Byredo‘s tempo of introducing new fragrances completely left me behind in sampling them, not that I had any strong intention to follow them anyway. But here I am with a sample of Reine de Nuit. The opening is centered around blackcurrant. It has a nice fruity & tart smell that balances between sweetness and bitterness of its own. Interesting twist to it is the addition of saffron. Once it starts unveiling its soft, velvety spiciness the whole perfume gains a comforting warmth. Afterwards there is a gradual progress that leads to rose accord. I didn’t find it very strong. Actually it somehow got lost among saffron scent. Did it blend too much? Maybe. Frankincense that appears some time later adds a smoky element but it’s not very dark. In fact it feels quite transparent with that gentle churchy vibe. Drydown has earthy patchouli and a note of amber and ambrette. There was something slightly resinous, mineral there but overally it didn’t impress me. Considering that it’s an extrait it has poor sillage and longevity on me. With a hyped 350 euro for 30 ml I will pass… 3 times!

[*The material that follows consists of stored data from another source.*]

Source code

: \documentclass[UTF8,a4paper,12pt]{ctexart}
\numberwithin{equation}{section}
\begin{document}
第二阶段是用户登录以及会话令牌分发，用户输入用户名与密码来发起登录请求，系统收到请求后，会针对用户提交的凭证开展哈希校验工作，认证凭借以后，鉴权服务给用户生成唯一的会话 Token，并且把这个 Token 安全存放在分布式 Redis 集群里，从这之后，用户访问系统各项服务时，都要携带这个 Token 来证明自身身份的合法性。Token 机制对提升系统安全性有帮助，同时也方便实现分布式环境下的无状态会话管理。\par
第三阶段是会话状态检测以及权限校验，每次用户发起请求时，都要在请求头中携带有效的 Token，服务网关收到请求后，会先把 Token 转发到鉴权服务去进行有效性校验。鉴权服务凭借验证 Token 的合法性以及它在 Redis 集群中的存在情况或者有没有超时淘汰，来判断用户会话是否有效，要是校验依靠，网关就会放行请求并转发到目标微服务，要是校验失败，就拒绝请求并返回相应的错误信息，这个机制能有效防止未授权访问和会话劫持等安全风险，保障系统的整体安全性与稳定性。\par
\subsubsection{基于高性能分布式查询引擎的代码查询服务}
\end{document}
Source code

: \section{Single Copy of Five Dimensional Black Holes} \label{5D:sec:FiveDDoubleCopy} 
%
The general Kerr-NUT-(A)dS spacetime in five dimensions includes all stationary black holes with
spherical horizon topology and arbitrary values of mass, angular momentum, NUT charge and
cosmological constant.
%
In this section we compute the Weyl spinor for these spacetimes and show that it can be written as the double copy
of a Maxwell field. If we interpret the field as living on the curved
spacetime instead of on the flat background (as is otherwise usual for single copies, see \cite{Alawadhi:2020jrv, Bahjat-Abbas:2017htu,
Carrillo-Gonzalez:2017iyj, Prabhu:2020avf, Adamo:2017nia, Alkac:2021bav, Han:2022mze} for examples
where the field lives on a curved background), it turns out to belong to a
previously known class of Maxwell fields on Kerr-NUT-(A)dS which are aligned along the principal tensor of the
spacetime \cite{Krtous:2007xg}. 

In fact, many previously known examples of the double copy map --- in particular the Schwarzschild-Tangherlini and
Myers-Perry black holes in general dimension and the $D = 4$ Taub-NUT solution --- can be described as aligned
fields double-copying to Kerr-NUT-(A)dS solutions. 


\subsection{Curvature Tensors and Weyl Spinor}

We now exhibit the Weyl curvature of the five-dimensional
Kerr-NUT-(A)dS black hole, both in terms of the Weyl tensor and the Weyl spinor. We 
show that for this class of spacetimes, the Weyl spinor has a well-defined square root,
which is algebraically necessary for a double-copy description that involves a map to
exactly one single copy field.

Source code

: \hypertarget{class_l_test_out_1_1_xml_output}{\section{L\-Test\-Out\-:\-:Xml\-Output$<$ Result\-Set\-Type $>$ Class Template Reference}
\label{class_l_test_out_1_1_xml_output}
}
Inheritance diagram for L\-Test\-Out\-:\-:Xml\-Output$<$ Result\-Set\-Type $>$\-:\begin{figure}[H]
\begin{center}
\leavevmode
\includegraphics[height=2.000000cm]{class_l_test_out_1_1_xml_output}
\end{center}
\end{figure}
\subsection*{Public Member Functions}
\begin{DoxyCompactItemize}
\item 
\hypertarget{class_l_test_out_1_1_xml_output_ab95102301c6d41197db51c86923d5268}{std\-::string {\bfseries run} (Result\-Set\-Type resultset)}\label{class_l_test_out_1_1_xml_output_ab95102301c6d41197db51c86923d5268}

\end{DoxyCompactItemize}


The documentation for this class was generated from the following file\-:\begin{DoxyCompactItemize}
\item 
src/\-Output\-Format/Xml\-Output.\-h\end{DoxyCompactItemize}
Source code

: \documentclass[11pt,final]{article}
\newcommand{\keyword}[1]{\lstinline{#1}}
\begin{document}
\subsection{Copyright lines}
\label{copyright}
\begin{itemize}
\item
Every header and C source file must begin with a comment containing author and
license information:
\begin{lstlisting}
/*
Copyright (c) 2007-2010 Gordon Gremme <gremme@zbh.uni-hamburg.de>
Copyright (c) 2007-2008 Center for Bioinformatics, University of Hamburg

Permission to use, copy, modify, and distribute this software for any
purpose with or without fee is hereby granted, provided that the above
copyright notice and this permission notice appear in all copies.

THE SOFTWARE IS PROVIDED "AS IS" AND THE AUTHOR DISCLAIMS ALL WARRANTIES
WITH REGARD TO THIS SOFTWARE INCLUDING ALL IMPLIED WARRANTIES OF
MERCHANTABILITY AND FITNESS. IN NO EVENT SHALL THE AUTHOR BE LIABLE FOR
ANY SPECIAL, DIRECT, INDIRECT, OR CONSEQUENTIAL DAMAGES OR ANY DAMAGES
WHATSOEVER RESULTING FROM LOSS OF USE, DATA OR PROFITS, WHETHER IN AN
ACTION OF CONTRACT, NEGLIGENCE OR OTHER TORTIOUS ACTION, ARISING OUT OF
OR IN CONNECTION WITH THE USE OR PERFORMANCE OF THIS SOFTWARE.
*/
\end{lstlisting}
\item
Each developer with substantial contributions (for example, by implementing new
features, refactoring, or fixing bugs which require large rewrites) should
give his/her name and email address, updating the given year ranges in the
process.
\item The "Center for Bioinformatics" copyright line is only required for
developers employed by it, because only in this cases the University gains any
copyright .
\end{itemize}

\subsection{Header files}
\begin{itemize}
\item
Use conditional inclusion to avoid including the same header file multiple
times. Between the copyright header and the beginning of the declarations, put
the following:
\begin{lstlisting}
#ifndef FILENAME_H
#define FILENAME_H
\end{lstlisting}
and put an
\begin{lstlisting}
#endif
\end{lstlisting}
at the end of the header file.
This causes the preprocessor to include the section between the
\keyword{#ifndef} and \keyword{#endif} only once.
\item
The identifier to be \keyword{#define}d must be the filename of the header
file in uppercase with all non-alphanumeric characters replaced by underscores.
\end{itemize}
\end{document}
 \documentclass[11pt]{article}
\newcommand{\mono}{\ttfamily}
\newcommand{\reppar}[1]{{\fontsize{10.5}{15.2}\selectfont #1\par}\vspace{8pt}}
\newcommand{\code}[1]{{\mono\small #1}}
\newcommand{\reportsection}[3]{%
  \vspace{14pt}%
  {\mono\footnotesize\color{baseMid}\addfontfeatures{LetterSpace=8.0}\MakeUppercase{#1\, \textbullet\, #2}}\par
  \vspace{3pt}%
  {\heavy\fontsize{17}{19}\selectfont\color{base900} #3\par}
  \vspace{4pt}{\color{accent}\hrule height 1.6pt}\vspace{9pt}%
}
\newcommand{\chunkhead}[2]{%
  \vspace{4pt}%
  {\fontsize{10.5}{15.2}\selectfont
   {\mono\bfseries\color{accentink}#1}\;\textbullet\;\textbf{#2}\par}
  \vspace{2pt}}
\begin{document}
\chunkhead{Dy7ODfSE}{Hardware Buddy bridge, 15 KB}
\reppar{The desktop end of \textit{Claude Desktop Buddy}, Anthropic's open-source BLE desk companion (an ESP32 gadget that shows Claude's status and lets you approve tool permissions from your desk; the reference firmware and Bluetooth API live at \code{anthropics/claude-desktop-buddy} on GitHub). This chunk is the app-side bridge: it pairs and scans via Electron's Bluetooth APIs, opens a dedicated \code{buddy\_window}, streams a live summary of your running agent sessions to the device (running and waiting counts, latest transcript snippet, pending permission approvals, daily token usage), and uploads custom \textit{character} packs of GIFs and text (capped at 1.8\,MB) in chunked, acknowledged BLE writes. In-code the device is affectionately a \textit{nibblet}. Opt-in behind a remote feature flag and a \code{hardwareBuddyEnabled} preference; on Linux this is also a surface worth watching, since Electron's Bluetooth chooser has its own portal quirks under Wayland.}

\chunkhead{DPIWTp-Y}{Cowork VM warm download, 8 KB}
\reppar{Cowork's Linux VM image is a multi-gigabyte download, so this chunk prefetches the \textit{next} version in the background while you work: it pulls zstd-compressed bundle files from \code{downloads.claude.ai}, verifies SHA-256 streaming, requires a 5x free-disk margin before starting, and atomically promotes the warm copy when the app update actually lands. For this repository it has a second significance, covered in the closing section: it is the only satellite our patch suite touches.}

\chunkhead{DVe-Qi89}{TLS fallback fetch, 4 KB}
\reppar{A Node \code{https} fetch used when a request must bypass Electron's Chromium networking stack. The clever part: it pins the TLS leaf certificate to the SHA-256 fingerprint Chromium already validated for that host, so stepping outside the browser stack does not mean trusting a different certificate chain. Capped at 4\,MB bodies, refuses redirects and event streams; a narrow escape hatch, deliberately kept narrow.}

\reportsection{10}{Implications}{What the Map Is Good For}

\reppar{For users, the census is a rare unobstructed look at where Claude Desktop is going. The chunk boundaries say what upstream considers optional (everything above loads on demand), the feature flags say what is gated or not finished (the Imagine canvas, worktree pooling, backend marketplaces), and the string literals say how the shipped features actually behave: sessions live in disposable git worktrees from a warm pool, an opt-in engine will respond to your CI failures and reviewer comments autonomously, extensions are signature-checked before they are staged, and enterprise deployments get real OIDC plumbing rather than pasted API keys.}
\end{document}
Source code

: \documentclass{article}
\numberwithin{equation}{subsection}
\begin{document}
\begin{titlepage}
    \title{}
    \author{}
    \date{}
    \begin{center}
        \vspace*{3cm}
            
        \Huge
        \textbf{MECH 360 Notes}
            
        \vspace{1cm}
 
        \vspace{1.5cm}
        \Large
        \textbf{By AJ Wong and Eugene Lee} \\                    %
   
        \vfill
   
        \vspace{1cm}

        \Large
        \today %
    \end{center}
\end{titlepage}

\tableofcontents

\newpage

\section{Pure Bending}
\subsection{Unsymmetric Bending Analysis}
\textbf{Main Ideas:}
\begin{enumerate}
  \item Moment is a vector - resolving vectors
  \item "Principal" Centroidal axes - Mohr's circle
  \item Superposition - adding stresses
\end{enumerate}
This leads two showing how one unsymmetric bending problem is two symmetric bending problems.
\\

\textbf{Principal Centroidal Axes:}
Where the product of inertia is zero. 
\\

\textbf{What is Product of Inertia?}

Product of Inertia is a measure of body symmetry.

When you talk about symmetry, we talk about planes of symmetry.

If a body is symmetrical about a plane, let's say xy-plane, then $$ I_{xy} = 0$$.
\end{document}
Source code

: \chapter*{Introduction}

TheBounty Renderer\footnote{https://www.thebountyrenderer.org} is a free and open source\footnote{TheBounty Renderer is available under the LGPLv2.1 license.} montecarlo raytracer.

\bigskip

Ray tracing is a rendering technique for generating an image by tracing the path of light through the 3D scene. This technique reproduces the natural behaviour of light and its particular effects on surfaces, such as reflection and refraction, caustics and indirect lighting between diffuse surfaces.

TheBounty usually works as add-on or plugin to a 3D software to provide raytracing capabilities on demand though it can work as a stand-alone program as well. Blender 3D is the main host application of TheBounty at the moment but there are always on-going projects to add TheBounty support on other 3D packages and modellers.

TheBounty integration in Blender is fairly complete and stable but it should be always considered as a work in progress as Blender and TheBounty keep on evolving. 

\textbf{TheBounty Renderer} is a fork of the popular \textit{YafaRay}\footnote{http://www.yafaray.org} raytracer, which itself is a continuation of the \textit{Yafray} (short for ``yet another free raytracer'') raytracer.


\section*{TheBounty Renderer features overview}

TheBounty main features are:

I don’t pay much attention to boutique lines of various designer houses (with some exceptions). Since Hajusuuri and I are like fragrance twins I decided that it’s worth giving Guerlain Neroli Outrenoir a try after she said how much she liked it. So do I, it opens fresh, with a rustling verdancy of petitgrain combined with zesty & citric smell of bergamot. Then comes the aroma of black tea. It’s intense in its lightness, you will recognize it without a mistake. Its darkness contrasts with neroli and orange blossom that provide summery, white floral brightness to the composition. I find this part very invigorating, suitable for spring and summer, maybe even for colder season too. Moss enhances the qualities of smoky tea, giving this Guerlain more dusky edge. Myrrh adds a delicate oriental vibe of something balmy while ambrette add a vegetal aspect to it. I think Neroli Outrenoir is lovely. However I have one big issue with it – it just doesn’t last. 2 hours after I apply it it’s completely gone and I cannot even smell any leftovers of it. Applying more didn’t help. Therefore I refuse to pay an exclusive price for something that I won’t be able to enjoy through the day. Money saved!